Awarding construction contracts for key infrastructure projects such as Abu Dhabi Metro would support economic growth in the emirate, say analysts after the capital’s Executive Council approved billions of dirhams of infrastructure spending last week.

On Thursday, the Abu Dhabi Executive Council approved nearly Dh6 billion worth of development projects in Abu Dhabi emirate.

These included the awards of a Dh1bn construction package for a business district project in Madinat Zayed, a development originally intended to become Abu Dhabi’s second downtown as well as a Dh687 million residential project in Al Hayer, near Al Ain, and money for new roads and electricity substation works.


According to the Executive Council statement, the Madinat Zayed project will include the implementation of infrastructure works, such as roads, facilities networks and power supply to 704 commercial lots. The area will include a “multi-modal” public transport system, the statement said without elaborating.

Originally known as Abu Dhabi’s Capital District and later New Khalifa City, Madinat Zayed – in a triangle between Khalifa City A, Khalifa City B and Mohammed bin Zayed City – will house 300,000 people and 325,000 workers.

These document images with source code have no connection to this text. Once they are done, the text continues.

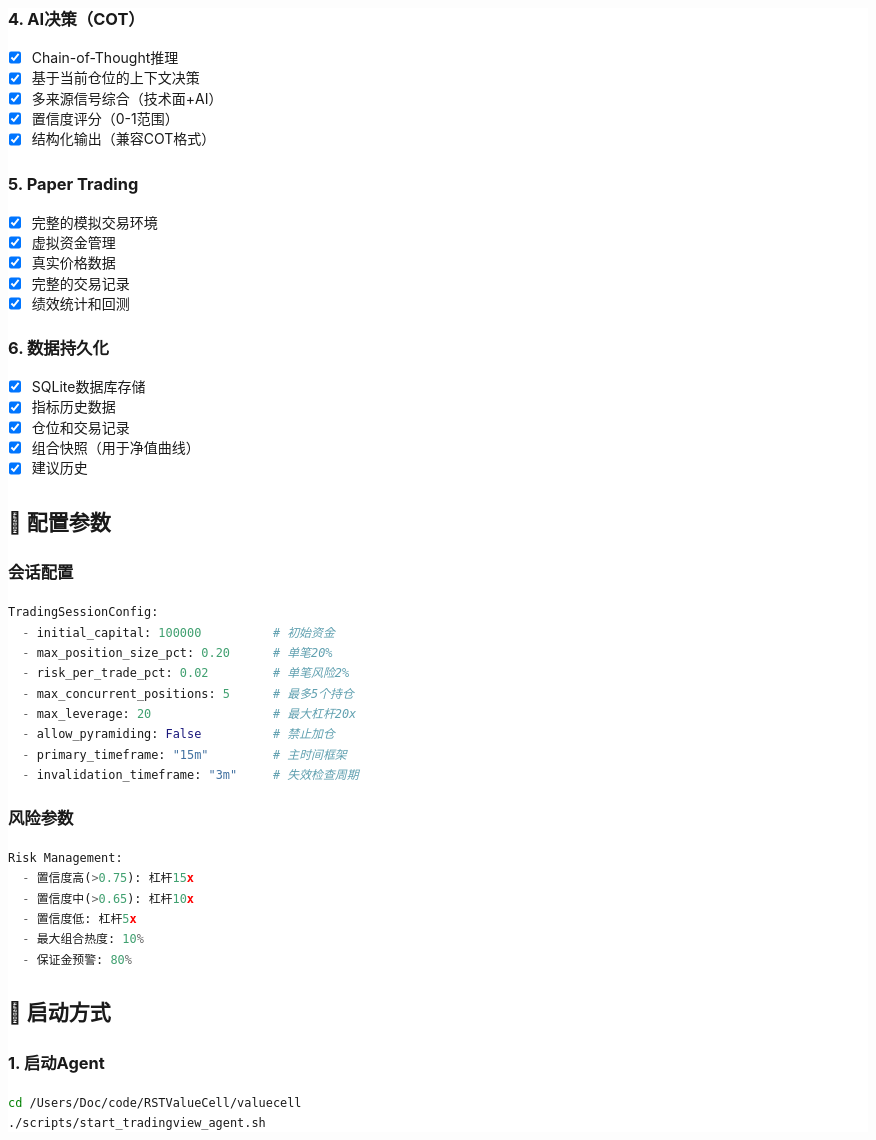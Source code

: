 ### 4. AI决策（COT）
- [x] Chain-of-Thought推理
- [x] 基于当前仓位的上下文决策
- [x] 多来源信号综合（技术面+AI）
- [x] 置信度评分（0-1范围）
- [x] 结构化输出（兼容COT格式）

### 5. Paper Trading
- [x] 完整的模拟交易环境
- [x] 虚拟资金管理
- [x] 真实价格数据
- [x] 完整的交易记录
- [x] 绩效统计和回测

### 6. 数据持久化
- [x] SQLite数据库存储
- [x] 指标历史数据
- [x] 仓位和交易记录
- [x] 组合快照（用于净值曲线）
- [x] 建议历史

## 🔧 配置参数

### 会话配置
```python
TradingSessionConfig:
  - initial_capital: 100000          # 初始资金
  - max_position_size_pct: 0.20      # 单笔20%
  - risk_per_trade_pct: 0.02         # 单笔风险2%
  - max_concurrent_positions: 5      # 最多5个持仓
  - max_leverage: 20                 # 最大杠杆20x
  - allow_pyramiding: False          # 禁止加仓
  - primary_timeframe: "15m"         # 主时间框架
  - invalidation_timeframe: "3m"     # 失效检查周期
```

### 风险参数
```python
Risk Management:
  - 置信度高(>0.75): 杠杆15x
  - 置信度中(>0.65): 杠杆10x
  - 置信度低: 杠杆5x
  - 最大组合热度: 10%
  - 保证金预警: 80%
```

## 🚀 启动方式

### 1. 启动Agent
```bash
cd /Users/Doc/code/RSTValueCell/valuecell
./scripts/start_tradingview_agent.sh
```
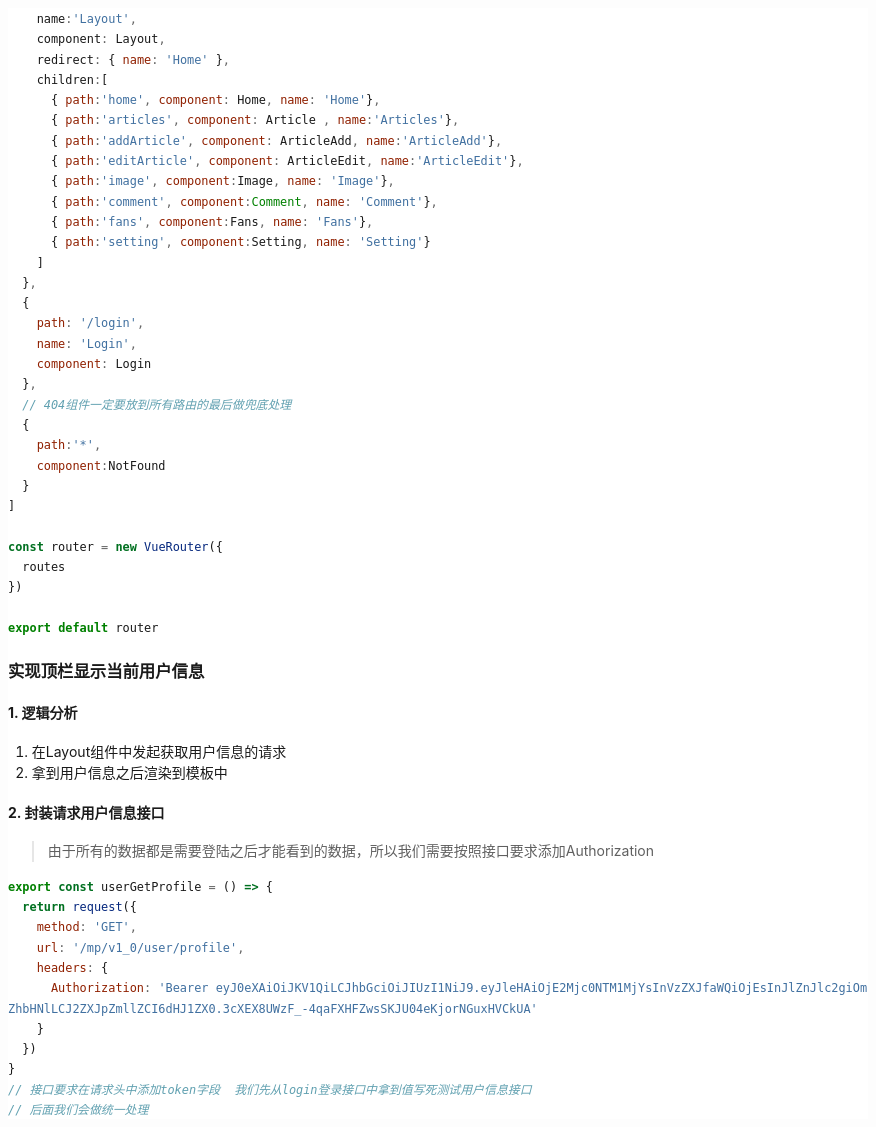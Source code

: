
 ```js
    name:'Layout',
    component: Layout,
    redirect: { name: 'Home' },
    children:[
      { path:'home', component: Home, name: 'Home'},
      { path:'articles', component: Article , name:'Articles'},
      { path:'addArticle', component: ArticleAdd, name:'ArticleAdd'},
      { path:'editArticle', component: ArticleEdit, name:'ArticleEdit'},
      { path:'image', component:Image, name: 'Image'},
      { path:'comment', component:Comment, name: 'Comment'},
      { path:'fans', component:Fans, name: 'Fans'},
      { path:'setting', component:Setting, name: 'Setting'} 
    ]
  },
  {
    path: '/login',
    name: 'Login',
    component: Login
  },
  // 404组件一定要放到所有路由的最后做兜底处理
  {
    path:'*',
    component:NotFound
  }
]

const router = new VueRouter({
  routes
})

export default router
```

### 实现顶栏显示当前用户信息

#### 1. 逻辑分析

1. 在Layout组件中发起获取用户信息的请求
2. 拿到用户信息之后渲染到模板中



#### 2. 封装请求用户信息接口

> 由于所有的数据都是需要登陆之后才能看到的数据，所以我们需要按照接口要求添加Authorization

```js
export const userGetProfile = () => {
  return request({
    method: 'GET',
    url: '/mp/v1_0/user/profile',
    headers: {
      Authorization: 'Bearer eyJ0eXAiOiJKV1QiLCJhbGciOiJIUzI1NiJ9.eyJleHAiOjE2Mjc0NTM1MjYsInVzZXJfaWQiOjEsInJlZnJlc2giOmZhbHNlLCJ2ZXJpZmllZCI6dHJ1ZX0.3cXEX8UWzF_-4qaFXHFZwsSKJU04eKjorNGuxHVCkUA'
    }
  })
}
// 接口要求在请求头中添加token字段  我们先从login登录接口中拿到值写死测试用户信息接口
// 后面我们会做统一处理
```
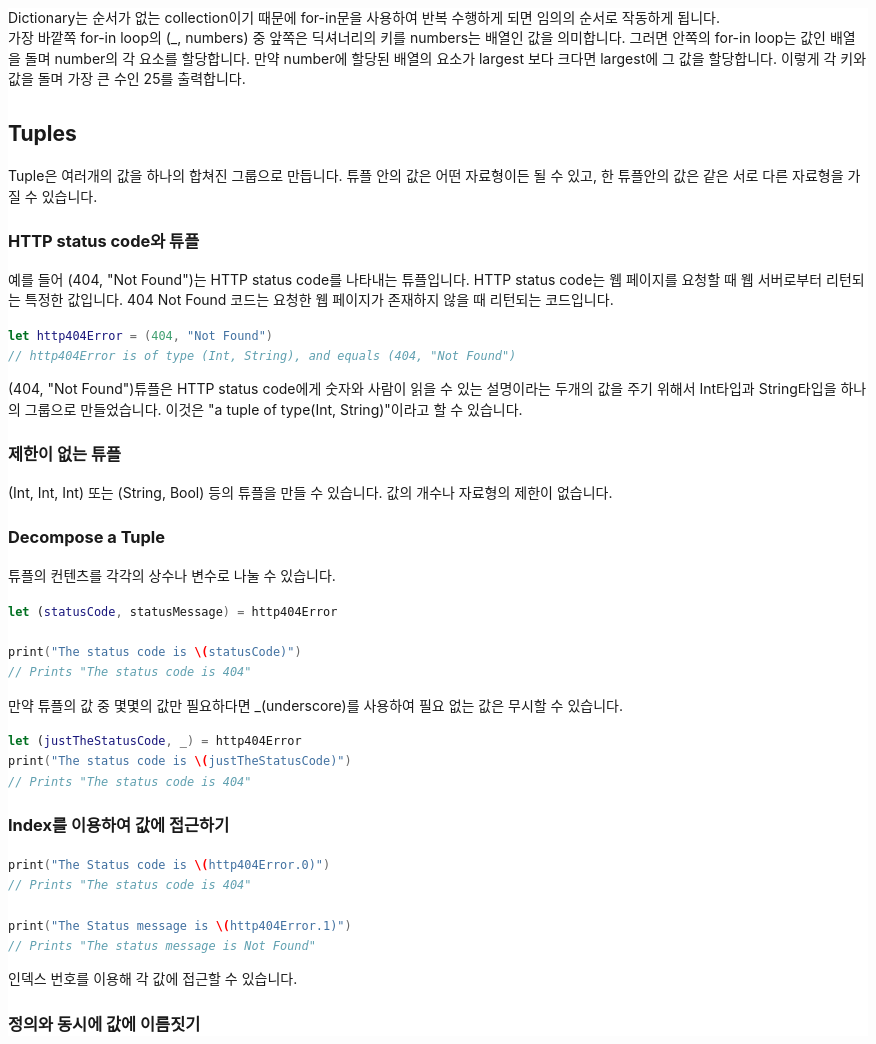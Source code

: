   Dictionary는 순서가 없는 collection이기 때문에 for-in문을 사용하여 반복 수행하게 되면 임의의 순서로 작동하게 됩니다.  
  가장 바깥쪽 for-in loop의 (_, numbers) 중 앞쪽은 딕셔너리의 키를 numbers는
  배열인 값을 의미합니다. 그러면 안쪽의 for-in loop는 값인 배열을 돌며 number의 각 요소를 할당합니다. 만약 number에 할당된 배열의 요소가 largest 보다 크다면 largest에 그 값을 할당합니다. 이렇게 각 키와 값을 돌며 가장 큰 수인 25를 출력합니다.

## Tuples

  Tuple은 여러개의 값을 하나의 합쳐진 그룹으로 만듭니다. 튜플 안의 값은 어떤 자료형이든 될 수 있고, 한 튜플안의 값은 같은 서로 다른 자료형을 가질 수 있습니다.

### HTTP status code와 튜플

  예를 들어 (404, "Not Found")는 HTTP status code를 나타내는 튜플입니다. HTTP status code는 웹 페이지를 요청할 때 웹 서버로부터 리턴되는 특정한 값입니다. 404 Not Found 코드는 요청한 웹 페이지가 존재하지 않을 때 리턴되는 코드입니다.

  ```swift
  let http404Error = (404, "Not Found")
  // http404Error is of type (Int, String), and equals (404, "Not Found")
  ```
  (404, "Not Found")튜플은 HTTP status code에게 숫자와 사람이 읽을 수 있는 설명이라는 두개의 값을 주기 위해서 Int타입과 String타입을 하나의 그룹으로 만들었습니다. 이것은 "a tuple of type(Int, String)"이라고 할 수 있습니다.

### 제한이 없는 튜플

  (Int, Int, Int) 또는 (String, Bool) 등의 튜플을 만들 수 있습니다. 값의 개수나 자료형의 제한이 없습니다.

### Decompose a Tuple

  튜플의 컨텐츠를 각각의 상수나 변수로 나눌 수 있습니다.

  ```swift  
  let (statusCode, statusMessage) = http404Error

  print("The status code is \(statusCode)")
  // Prints "The status code is 404"
  ```

  만약 튜플의 값 중 몇몇의 값만 필요하다면  _(underscore)를 사용하여 필요 없는 값은 무시할 수 있습니다.

  ```swift
  let (justTheStatusCode, _) = http404Error
  print("The status code is \(justTheStatusCode)")
  // Prints "The status code is 404"
  ```

### Index를 이용하여 값에 접근하기  

  ```swift
  print("The Status code is \(http404Error.0)")
  // Prints "The status code is 404"

  print("The Status message is \(http404Error.1)")
  // Prints "The status message is Not Found"
  ```
  인덱스 번호를 이용해 각 값에 접근할 수 있습니다.

### 정의와 동시에 값에 이름짓기
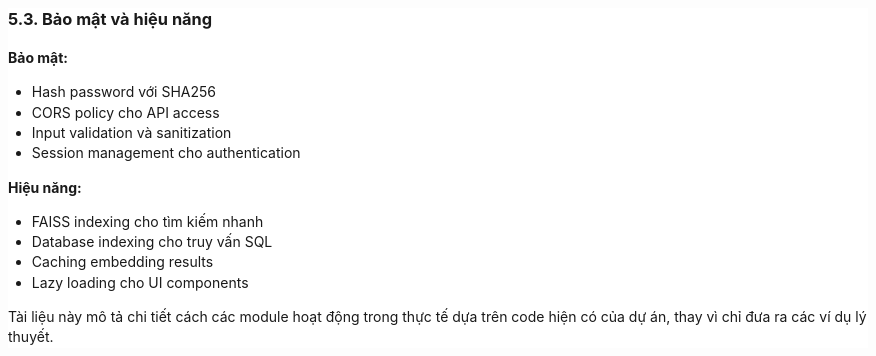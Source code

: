 ### 5.3. Bảo mật và hiệu năng
**Bảo mật:**
- Hash password với SHA256
- CORS policy cho API access
- Input validation và sanitization
- Session management cho authentication

**Hiệu năng:**
- FAISS indexing cho tìm kiếm nhanh
- Database indexing cho truy vấn SQL
- Caching embedding results
- Lazy loading cho UI components

Tài liệu này mô tả chi tiết cách các module hoạt động trong thực tế dựa trên code hiện có của dự án, thay vì chỉ đưa ra các ví dụ lý thuyết.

Plans for the district were originally drawn up between February 2008 and March 2009 and included a central Federal Precinct to serve as the UAE’s national seat of government, and a central space hosting seven grand boulevards that represent the seven emirates.

Since the fall in the global price of oil in 2014, Abu Dhabi has cut back on much of the emirate’s public spending, leaving many of the city’s planned infrastructure projects stalled.

These include the city’s planned 131-kilometre Abu Dhabi metro and light rail system, which was included in the city’s 2009 master plan for transport.

The first phase of the metro is expected to run 18 kilometres between Zayed Sports City in the south of Abu Dhabi island and Mina Port to the north with 5km below ground and 13km above ground.

Funding for the project was approved by Abu Dhabi’s Executive Council in March 2012 but appears to have been on hold since then.

“It can only be a good thing for the local economy that the government has announced this swath of new projects in and around Abu Dhabi,” said Edward Carnegy, the head of Cluttons’ Abu Dhabi office. “Now we wait with bated breath to see whether any more money could be made available for other key infrastructure projects such as Abu Dhabi metro.”

Craig Plumb, the head of research at JLL’s Dubai office said: “Infrastructure spending as we have seen in Dubai, building a metro system has a positive effect on the surrounding areas. Office vacancy rates in the CBD areas of Dubai, which are close to the metro, stands at 17 per cent while in Business Bay where most of the office stock is away from the metro station, it stands at more than 40 per cent. And in areas such as JLT, apartments within walking distance of the metro sell or rent for a premium of around 10 to 15 per cent.”